- [Aim of the exercise] Would you please copy every line below that includes the string "Build"?

#### Input material ####

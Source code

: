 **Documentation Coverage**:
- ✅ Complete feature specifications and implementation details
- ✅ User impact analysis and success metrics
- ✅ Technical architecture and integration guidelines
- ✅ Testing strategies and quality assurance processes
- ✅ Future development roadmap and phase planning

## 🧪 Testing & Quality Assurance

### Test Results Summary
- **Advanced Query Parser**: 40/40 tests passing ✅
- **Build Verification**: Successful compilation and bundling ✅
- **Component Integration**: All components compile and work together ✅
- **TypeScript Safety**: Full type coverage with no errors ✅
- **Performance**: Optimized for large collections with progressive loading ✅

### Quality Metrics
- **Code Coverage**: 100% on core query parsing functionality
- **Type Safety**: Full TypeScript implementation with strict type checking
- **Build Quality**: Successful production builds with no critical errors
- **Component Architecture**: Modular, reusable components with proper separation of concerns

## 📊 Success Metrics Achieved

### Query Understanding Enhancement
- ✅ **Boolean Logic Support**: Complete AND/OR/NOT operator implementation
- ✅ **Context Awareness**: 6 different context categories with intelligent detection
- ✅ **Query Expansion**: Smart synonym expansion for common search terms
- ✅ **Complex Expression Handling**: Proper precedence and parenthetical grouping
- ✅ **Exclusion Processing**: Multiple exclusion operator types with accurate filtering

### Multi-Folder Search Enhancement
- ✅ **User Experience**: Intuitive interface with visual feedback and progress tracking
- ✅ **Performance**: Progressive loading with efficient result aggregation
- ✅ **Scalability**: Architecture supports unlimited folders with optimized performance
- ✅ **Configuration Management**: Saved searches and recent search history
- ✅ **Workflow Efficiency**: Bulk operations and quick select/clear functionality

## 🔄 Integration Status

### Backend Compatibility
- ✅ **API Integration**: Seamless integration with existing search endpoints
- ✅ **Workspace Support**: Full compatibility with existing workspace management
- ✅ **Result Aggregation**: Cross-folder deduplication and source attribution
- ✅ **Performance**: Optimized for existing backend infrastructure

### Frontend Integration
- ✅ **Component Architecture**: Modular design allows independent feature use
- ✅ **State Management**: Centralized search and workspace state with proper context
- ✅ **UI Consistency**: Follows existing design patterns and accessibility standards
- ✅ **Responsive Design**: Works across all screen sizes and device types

####

- [Result of the exercise]
- **Build Verification**: Successful compilation and bundling ✅
- **Build Quality**: Successful production builds with no critical errors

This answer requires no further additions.